(Data section)

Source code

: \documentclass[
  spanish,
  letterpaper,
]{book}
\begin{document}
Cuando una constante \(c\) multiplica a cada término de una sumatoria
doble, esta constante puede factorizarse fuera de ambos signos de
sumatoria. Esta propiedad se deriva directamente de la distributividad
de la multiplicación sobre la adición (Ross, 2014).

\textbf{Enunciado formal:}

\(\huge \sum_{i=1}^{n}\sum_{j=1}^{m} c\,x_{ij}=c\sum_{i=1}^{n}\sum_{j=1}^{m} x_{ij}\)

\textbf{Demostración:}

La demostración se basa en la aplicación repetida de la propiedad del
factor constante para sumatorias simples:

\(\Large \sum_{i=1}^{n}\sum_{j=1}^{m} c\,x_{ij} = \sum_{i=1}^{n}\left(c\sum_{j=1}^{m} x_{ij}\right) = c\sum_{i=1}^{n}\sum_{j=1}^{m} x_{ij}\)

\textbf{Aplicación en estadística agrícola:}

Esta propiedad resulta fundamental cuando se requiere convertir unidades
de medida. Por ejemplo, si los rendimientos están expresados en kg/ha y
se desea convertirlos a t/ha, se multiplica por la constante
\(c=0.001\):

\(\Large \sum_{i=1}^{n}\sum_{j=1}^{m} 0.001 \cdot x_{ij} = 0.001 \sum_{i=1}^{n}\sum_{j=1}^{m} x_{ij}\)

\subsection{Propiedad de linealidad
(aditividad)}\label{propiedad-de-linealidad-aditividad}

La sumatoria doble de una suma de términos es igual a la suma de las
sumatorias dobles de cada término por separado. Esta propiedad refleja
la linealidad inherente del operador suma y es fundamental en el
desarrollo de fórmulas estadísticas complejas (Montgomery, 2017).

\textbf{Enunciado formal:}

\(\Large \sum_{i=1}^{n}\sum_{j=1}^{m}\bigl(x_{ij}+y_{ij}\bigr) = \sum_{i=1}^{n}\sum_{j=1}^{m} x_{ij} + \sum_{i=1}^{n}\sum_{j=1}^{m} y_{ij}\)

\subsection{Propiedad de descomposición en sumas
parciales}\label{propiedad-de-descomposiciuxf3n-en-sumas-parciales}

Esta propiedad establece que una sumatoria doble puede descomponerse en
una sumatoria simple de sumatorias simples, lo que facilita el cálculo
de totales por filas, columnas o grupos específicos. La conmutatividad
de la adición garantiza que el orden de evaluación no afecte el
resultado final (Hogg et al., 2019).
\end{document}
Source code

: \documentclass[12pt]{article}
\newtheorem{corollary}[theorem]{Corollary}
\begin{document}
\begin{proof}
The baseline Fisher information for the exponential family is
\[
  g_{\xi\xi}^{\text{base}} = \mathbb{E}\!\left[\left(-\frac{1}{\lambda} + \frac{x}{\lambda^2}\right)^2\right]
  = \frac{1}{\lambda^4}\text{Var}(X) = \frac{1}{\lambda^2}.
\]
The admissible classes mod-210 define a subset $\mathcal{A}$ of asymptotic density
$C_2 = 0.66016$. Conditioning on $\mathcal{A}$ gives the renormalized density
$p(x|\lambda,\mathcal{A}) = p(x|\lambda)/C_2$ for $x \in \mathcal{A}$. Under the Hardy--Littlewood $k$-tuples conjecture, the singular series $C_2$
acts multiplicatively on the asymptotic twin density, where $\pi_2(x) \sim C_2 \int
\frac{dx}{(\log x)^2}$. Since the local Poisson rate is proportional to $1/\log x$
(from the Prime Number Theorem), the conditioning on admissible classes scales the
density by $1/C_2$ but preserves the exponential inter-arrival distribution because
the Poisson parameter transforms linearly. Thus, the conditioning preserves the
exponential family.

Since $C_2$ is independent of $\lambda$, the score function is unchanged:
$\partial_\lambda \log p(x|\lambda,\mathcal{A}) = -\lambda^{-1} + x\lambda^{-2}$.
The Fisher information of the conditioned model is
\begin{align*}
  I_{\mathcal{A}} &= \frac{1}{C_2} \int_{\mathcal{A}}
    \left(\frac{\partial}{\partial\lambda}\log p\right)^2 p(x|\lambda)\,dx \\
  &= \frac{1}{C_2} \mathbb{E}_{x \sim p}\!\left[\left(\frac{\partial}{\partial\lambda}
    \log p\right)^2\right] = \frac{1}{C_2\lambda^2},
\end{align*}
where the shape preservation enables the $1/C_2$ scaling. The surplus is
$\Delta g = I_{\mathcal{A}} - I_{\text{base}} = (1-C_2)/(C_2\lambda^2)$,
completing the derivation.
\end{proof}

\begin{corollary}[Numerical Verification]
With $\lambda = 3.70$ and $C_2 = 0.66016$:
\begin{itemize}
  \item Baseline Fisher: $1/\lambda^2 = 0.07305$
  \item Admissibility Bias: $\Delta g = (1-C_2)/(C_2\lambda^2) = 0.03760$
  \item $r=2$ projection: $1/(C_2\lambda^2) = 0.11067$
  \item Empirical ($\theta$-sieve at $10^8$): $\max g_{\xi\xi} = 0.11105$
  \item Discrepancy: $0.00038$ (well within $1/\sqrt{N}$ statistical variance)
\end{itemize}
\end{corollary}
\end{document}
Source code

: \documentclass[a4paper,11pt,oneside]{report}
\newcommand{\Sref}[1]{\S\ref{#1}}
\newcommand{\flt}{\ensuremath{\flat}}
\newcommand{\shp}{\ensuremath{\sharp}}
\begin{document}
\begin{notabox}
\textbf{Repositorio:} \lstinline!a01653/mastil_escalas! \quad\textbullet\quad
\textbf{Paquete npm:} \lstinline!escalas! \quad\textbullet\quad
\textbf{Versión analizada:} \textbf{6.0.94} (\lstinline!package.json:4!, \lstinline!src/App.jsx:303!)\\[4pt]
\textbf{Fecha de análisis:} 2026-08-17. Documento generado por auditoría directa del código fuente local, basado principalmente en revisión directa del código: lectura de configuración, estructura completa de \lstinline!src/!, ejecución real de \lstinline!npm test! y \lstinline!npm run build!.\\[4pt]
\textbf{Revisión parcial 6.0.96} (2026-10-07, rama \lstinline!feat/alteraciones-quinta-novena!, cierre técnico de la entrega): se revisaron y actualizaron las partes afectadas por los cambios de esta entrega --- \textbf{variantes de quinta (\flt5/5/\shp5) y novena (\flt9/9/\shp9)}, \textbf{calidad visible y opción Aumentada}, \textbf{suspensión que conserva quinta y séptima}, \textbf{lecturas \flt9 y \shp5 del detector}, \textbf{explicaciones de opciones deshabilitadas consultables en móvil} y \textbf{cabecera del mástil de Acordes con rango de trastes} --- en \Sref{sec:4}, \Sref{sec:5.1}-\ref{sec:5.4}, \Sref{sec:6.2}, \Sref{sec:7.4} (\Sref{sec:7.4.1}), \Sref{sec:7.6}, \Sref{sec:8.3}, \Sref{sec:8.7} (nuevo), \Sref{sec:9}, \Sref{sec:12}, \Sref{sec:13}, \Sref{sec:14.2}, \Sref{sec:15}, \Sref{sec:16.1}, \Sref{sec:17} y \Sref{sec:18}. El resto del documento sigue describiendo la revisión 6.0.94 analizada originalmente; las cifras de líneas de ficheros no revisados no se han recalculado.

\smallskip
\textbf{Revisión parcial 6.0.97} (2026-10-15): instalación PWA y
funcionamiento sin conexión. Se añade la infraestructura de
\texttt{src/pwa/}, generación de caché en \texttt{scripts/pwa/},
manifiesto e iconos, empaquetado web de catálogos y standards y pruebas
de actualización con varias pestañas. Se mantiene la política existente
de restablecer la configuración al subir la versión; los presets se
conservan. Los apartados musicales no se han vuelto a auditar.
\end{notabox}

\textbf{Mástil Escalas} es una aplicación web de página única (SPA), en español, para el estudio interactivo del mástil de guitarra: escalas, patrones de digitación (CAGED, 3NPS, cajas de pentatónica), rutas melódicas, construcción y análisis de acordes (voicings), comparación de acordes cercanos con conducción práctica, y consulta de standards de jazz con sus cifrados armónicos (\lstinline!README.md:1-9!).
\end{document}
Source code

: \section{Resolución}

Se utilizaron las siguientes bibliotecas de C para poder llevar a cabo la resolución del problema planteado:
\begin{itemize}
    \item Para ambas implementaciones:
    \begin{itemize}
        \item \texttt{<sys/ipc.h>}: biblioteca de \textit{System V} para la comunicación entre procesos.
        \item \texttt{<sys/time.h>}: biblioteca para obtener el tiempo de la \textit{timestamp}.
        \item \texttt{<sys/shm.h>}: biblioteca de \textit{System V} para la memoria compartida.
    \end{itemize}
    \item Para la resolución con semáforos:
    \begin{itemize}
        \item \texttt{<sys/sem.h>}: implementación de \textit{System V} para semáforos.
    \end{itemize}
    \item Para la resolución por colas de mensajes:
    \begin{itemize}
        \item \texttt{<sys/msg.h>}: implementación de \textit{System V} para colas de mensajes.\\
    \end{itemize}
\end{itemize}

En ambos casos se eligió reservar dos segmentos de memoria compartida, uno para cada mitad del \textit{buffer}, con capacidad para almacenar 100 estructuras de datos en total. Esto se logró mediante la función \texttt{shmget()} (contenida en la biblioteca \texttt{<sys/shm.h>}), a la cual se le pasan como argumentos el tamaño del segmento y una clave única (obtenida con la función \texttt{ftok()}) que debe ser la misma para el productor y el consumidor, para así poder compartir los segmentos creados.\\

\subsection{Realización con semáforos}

(End Data section)

Your objective »
In the answer, give the lines from the first line of the data through the line with "sumatoria. Esta propiedad", exactly as they appear and with no additions.

Solution »
Source code

: \documentclass[
  spanish,
  letterpaper,
]{book}
\begin{document}
Cuando una constante \(c\) multiplica a cada término de una sumatoria
doble, esta constante puede factorizarse fuera de ambos signos de
sumatoria. Esta propiedad se deriva directamente de la distributividad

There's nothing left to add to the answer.